[Research] Latent Perceptual Loss (LPL) for Stable Diffusion XL #11573

kashif · 2025-05-18T14:44:19Z

What does this PR do?

An implementation of Latent Perceptual Loss (LPL) for training Stable Diffusion XL models, based on the paper "Boosting Latent Diffusion with Perceptual Objectives" (Berrada et al., 2025). LPL is a perceptual loss that operates in the latent space of a VAE, helping to improve the quality and consistency of generated images by bridging the disconnect between the diffusion model and the autoencoder decoder.

Before submitting

This PR fixes a typo or improves the docs (you can dismiss the other checks if that's the case).
Did you read the contributor guideline?
Did you read our philosophy doc (important for complex PRs)?
Was this discussed/approved via a GitHub issue or the forum? Please add a link to it if that's the case.
Did you make sure to update the documentation with your changes? Here are the
documentation guidelines, and
here are tips on formatting docstrings.
Did you write any new necessary tests?

Who can review?

Anyone in the community is free to review the PR once the tests have passed. Feel free to tag
members/contributors who may be interested in your PR.
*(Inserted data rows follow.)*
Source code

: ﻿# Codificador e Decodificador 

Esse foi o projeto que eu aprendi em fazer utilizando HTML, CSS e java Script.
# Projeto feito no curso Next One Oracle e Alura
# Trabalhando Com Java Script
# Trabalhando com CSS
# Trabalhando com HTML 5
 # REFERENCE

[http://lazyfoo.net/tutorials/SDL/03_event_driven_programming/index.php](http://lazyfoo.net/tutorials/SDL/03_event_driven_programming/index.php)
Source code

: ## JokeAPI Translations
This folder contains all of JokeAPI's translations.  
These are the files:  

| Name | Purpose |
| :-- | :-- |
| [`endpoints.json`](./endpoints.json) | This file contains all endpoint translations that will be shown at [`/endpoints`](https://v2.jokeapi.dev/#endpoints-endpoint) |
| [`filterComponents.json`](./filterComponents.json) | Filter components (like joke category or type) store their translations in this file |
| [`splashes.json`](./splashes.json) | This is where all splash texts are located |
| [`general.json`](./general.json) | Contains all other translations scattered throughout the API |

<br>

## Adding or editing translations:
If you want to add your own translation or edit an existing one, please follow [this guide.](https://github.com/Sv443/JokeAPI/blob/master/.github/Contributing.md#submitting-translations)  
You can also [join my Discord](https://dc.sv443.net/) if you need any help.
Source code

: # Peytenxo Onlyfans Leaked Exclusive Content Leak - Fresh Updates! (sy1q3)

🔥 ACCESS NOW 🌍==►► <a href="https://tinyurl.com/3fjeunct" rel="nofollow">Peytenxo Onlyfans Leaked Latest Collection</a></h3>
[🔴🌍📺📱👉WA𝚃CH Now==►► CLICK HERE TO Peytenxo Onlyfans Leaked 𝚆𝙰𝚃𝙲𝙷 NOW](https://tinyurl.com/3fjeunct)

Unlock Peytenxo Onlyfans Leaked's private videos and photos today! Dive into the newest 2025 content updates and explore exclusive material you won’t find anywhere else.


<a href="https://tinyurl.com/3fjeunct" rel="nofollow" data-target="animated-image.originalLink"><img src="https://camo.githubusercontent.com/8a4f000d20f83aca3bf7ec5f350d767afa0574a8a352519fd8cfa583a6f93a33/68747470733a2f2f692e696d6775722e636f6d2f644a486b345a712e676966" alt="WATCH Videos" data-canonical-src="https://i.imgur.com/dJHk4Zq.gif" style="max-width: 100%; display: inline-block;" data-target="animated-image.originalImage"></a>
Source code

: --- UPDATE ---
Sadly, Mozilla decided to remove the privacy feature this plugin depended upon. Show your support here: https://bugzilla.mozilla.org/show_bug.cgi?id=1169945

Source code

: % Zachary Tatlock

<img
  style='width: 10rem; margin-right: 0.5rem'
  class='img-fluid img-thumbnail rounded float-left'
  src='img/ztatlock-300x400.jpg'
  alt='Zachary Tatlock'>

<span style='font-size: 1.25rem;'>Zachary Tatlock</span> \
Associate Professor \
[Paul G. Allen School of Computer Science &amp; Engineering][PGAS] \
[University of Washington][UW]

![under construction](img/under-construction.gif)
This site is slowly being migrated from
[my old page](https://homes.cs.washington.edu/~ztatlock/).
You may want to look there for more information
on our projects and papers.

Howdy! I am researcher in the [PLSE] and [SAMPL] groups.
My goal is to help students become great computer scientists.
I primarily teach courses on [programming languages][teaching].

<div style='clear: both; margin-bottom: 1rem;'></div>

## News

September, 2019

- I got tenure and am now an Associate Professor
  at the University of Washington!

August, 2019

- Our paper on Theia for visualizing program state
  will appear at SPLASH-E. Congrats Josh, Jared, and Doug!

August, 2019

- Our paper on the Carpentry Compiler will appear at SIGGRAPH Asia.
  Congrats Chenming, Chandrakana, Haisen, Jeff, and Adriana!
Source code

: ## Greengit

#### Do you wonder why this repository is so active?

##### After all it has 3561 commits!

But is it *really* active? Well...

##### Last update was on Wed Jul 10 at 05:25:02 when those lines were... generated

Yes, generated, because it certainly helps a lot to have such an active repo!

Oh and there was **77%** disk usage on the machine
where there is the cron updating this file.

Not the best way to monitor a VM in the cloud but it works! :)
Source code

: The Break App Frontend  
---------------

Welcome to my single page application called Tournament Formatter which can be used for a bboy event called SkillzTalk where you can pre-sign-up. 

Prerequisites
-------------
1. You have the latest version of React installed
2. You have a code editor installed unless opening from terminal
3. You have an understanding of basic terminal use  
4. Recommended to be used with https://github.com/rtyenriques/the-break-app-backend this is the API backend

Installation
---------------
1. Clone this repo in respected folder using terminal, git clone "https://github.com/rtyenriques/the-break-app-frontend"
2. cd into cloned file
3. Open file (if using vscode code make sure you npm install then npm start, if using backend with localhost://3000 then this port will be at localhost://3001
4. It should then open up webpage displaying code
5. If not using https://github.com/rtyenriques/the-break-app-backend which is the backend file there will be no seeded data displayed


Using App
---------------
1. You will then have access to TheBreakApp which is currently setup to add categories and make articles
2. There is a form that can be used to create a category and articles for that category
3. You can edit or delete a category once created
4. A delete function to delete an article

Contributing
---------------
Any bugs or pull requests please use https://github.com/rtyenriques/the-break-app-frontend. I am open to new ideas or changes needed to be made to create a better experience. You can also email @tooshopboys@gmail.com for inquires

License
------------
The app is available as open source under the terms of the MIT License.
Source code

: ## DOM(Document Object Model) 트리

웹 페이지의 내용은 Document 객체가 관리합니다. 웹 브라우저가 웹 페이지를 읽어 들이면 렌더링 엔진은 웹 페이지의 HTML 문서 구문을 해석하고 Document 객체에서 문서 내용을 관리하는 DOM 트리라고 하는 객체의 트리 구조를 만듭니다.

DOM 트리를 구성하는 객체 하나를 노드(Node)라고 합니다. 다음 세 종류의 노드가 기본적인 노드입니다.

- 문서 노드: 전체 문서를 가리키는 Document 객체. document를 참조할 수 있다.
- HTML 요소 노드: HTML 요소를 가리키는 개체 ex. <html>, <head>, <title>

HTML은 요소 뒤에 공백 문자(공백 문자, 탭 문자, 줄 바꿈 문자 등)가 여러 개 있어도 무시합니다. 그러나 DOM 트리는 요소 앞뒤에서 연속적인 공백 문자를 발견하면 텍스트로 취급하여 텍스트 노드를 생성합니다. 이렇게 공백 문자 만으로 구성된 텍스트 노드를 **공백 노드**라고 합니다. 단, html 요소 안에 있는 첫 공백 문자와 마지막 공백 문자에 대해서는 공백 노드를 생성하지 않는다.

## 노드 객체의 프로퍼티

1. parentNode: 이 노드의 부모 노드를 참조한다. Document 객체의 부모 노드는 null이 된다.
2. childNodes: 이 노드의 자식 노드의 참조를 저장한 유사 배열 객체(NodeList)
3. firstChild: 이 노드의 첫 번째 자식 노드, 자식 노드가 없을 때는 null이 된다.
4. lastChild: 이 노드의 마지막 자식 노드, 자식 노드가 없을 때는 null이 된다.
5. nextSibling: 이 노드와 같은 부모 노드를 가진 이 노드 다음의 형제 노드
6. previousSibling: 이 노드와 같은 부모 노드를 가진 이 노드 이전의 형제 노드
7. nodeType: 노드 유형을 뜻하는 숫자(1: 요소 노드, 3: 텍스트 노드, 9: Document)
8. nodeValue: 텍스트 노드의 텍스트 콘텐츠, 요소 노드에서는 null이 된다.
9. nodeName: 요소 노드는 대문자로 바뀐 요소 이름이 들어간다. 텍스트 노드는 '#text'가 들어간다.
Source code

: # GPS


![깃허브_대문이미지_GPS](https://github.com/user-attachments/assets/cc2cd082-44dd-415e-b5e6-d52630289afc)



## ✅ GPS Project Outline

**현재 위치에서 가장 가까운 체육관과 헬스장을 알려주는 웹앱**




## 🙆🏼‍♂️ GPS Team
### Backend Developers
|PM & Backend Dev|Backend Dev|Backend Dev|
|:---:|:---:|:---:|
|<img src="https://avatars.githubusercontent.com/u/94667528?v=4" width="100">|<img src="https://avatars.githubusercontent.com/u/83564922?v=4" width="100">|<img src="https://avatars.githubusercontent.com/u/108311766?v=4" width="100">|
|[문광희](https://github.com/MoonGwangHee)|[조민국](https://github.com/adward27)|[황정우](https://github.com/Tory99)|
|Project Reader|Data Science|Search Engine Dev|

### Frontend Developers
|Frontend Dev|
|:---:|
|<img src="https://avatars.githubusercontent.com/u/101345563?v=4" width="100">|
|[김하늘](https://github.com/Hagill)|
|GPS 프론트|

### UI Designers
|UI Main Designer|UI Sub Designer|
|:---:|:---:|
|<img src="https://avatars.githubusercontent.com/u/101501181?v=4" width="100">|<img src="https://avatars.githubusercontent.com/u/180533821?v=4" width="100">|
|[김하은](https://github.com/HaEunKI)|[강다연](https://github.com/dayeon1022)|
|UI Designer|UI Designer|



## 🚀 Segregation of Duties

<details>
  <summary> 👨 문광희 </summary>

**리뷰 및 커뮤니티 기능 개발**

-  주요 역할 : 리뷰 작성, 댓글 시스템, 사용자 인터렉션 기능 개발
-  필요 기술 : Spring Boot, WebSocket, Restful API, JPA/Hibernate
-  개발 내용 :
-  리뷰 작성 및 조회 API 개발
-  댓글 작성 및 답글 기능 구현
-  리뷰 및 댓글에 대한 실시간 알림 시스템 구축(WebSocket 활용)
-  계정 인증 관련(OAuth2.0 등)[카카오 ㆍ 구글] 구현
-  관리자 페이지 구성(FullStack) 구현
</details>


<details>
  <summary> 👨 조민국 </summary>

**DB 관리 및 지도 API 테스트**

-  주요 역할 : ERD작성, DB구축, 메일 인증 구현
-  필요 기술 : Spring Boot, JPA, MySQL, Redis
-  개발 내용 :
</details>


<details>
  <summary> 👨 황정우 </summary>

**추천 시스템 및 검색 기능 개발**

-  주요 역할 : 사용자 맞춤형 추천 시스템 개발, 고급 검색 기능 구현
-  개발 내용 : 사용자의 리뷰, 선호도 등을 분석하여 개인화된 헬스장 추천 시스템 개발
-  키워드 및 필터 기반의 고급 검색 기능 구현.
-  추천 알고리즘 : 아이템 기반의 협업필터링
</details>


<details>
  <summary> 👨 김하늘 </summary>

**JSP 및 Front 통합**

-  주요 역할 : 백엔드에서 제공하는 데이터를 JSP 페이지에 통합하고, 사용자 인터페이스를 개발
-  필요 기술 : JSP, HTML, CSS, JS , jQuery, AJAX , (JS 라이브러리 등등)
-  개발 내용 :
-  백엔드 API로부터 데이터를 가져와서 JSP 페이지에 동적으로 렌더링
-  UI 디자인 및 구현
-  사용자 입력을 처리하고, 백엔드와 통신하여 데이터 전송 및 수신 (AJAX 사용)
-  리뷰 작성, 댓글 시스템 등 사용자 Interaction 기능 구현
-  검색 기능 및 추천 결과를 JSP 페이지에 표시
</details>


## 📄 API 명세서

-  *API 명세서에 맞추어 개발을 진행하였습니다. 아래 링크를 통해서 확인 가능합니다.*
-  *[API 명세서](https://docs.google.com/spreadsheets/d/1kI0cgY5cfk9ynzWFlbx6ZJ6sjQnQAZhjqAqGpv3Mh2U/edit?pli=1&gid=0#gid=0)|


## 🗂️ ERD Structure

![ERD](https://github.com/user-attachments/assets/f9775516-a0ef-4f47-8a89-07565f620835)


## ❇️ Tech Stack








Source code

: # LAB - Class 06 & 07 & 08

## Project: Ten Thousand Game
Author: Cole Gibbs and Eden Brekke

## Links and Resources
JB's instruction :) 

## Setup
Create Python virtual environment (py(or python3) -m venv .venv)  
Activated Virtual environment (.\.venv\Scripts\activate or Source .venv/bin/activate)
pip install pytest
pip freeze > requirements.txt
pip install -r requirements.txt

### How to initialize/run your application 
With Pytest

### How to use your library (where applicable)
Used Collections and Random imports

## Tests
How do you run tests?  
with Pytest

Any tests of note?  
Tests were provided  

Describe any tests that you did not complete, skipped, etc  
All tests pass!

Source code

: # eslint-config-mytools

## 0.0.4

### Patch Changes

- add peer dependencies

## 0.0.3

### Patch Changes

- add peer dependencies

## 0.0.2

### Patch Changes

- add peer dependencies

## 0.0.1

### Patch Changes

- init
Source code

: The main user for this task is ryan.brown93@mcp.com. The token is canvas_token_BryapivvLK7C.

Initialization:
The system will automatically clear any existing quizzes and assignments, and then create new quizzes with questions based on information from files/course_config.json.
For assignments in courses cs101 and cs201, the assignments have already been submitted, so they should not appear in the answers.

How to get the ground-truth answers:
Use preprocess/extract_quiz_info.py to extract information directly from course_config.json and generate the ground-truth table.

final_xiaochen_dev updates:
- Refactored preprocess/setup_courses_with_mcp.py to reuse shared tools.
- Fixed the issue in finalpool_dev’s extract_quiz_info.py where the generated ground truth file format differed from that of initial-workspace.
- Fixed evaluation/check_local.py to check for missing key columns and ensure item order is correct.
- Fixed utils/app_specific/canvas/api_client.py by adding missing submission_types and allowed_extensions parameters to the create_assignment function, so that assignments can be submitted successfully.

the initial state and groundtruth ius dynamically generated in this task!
HuggingFaceDocBuilderDev · 2025-05-18T14:51:20Z

The docs for this PR live here. All of your documentation changes will be reflected on that endpoint. The docs are available until 30 days after the last update.

sayakpaul

Thank you! Very clean stuff!

Should we

Credit the first author for helping with a reference implementation?
Should we apply LoRA on unet instead of full fine-tuning?
Change lpl_sdxl.py to train_sdxl_lpl.py?

Maybe update the PR description with a visual example from full fine-tuning run?

sayakpaul · 2025-05-19T05:42:41Z

examples/research_projects/lpl/README.md

+    # ... other training arguments ...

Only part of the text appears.